[AVAILABLE RECORDS Boundary: Start]
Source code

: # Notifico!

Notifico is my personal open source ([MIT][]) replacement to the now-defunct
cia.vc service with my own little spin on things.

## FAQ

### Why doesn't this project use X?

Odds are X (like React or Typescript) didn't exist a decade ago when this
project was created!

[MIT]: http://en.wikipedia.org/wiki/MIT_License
[AVAILABLE RECORDS Boundary: End]
• WORK INSTRUCTIONS:
Reproduce all of the entries word for word. Omit nothing.

• OUTPUT BELOW:
Source code

: # Notifico!

Notifico is my personal open source ([MIT][]) replacement to the now-defunct
cia.vc service with my own little spin on things.

## FAQ

### Why doesn't this project use X?

Odds are X (like React or Typescript) didn't exist a decade ago when this
project was created!

[MIT]: http://en.wikipedia.org/wiki/MIT_License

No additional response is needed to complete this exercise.